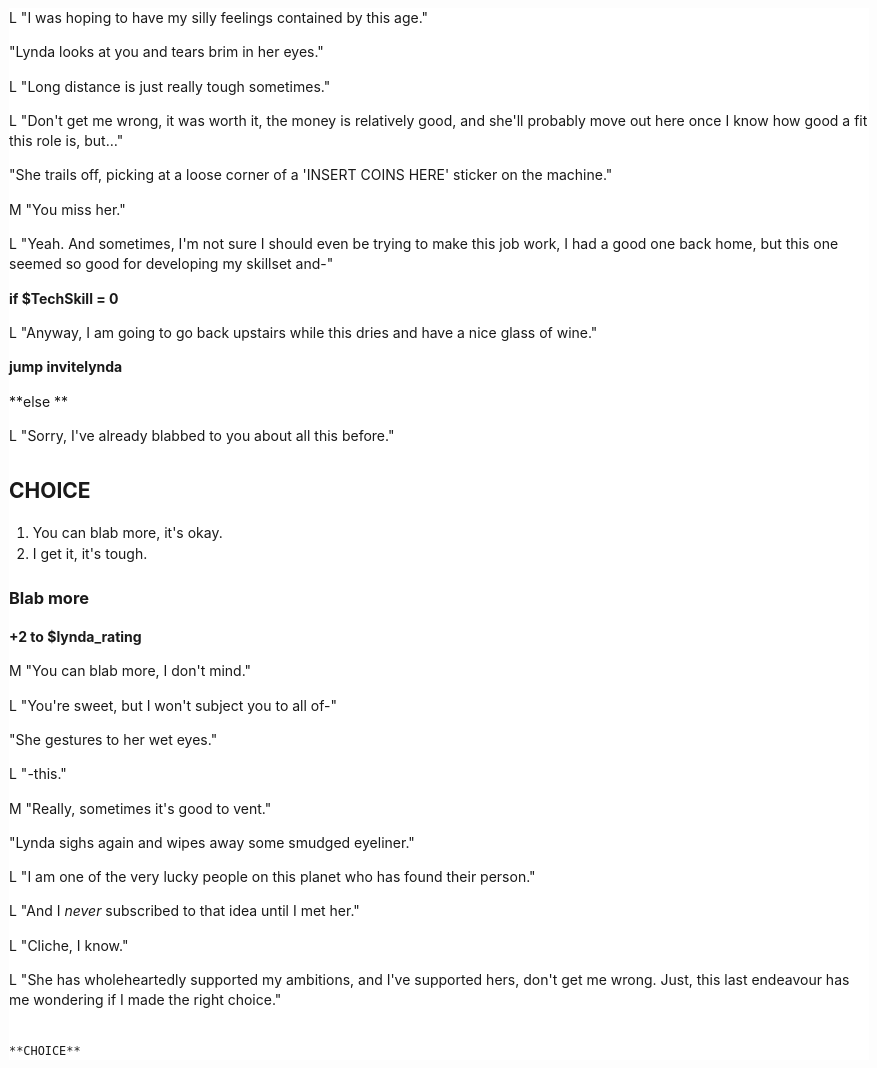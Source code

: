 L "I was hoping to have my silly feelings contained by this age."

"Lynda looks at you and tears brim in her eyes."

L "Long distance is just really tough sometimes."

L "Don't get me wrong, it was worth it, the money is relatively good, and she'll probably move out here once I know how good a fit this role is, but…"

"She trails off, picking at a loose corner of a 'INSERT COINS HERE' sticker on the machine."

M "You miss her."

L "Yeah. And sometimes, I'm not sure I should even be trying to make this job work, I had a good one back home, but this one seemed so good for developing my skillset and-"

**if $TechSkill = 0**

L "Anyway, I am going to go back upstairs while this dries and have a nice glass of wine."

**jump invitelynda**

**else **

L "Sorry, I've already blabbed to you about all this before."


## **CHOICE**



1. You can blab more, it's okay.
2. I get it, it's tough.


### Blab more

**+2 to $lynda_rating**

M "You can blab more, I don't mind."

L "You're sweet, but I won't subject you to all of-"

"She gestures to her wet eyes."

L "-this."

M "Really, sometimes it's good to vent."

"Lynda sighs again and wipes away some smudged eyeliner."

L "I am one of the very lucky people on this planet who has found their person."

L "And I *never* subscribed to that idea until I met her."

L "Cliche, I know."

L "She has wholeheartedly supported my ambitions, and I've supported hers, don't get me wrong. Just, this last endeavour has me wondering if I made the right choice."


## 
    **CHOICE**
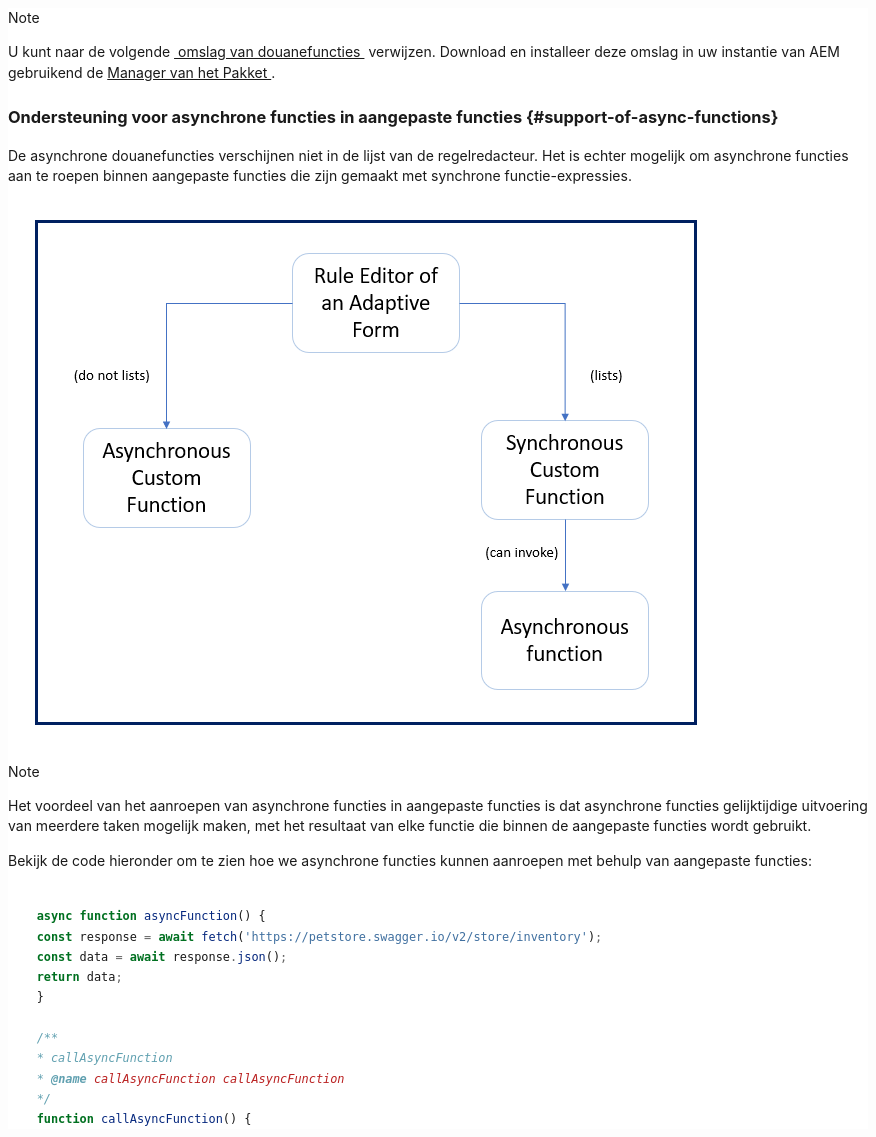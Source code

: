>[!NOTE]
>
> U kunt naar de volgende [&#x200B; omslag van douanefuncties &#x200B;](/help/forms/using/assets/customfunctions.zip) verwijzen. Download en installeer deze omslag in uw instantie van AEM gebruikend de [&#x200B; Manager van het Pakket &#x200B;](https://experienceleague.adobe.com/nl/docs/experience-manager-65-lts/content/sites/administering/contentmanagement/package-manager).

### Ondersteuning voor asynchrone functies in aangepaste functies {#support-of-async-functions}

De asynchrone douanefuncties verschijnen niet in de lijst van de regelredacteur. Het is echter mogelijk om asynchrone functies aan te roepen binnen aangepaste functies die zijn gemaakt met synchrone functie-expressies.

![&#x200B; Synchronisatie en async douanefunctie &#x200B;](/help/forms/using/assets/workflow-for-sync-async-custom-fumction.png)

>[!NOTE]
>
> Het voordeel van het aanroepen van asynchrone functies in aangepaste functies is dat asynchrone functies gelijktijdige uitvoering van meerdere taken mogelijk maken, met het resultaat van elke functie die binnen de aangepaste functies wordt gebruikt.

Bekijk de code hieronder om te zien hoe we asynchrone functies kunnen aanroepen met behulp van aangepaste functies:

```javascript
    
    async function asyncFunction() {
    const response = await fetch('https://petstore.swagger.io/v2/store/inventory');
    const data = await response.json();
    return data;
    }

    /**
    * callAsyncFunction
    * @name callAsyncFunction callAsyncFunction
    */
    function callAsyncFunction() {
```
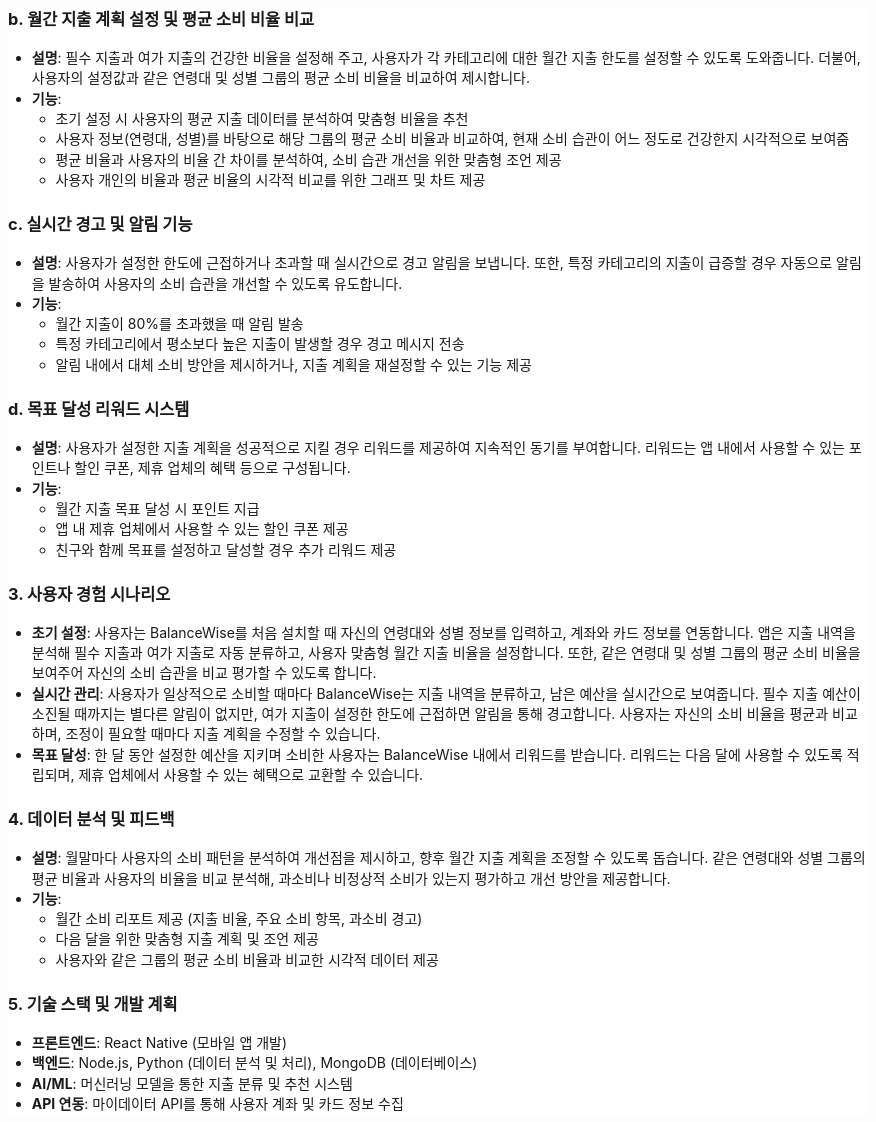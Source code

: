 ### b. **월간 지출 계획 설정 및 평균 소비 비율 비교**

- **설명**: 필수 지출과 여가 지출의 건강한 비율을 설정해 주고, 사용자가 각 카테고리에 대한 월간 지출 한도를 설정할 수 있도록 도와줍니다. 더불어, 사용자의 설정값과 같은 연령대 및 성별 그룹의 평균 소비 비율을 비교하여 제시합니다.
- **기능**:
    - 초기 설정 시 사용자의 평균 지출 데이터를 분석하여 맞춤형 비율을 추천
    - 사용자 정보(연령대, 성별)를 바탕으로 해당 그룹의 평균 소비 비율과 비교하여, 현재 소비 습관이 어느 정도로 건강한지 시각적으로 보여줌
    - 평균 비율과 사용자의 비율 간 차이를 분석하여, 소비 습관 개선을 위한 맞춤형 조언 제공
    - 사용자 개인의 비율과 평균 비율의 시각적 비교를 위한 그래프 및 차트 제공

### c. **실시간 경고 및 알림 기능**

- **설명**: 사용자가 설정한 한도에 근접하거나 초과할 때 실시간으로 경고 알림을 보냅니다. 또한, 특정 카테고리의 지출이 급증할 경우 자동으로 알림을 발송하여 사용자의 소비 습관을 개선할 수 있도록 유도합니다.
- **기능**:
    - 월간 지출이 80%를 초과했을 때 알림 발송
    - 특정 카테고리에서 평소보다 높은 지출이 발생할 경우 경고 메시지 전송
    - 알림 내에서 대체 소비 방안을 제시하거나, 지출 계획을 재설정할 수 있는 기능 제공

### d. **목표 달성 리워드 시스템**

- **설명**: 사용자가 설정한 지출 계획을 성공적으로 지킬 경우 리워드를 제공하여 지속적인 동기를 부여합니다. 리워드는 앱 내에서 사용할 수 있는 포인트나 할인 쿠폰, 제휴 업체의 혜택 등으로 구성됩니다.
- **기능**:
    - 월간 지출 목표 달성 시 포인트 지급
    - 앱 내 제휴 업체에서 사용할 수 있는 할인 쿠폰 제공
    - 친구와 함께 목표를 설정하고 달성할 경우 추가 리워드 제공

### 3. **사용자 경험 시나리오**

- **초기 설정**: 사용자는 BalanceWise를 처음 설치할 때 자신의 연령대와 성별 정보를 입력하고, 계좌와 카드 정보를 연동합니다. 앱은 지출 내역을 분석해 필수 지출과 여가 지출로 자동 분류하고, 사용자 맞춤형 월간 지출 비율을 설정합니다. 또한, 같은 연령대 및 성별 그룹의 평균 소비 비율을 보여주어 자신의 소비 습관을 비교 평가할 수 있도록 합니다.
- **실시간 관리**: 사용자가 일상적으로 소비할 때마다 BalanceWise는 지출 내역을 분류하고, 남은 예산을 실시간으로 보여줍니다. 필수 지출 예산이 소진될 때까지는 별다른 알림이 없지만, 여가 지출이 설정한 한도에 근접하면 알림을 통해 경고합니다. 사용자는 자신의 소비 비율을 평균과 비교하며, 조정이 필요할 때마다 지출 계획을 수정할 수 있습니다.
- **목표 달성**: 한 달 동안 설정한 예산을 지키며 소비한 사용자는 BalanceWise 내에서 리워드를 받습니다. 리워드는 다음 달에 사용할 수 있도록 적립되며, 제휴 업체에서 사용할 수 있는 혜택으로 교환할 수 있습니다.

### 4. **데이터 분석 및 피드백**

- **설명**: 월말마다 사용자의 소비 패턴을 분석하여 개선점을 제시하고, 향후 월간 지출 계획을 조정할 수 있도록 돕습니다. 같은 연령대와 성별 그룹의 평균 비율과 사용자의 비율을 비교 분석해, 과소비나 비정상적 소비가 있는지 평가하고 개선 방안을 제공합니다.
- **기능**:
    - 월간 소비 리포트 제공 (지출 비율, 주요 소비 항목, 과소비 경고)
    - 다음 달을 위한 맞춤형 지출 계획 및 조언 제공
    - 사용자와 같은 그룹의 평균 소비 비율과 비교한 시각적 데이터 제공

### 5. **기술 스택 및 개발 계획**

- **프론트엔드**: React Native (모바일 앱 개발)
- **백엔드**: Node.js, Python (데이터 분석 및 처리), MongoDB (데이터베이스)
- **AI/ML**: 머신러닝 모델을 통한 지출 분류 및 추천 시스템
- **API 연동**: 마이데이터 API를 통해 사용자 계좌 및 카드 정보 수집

━━━

* _Work request_: Pick out and copy the lines of the material that include the word "callAsyncFunction".

* _Exercise answer_:
    * callAsyncFunction
    * @name callAsyncFunction callAsyncFunction
    function callAsyncFunction() {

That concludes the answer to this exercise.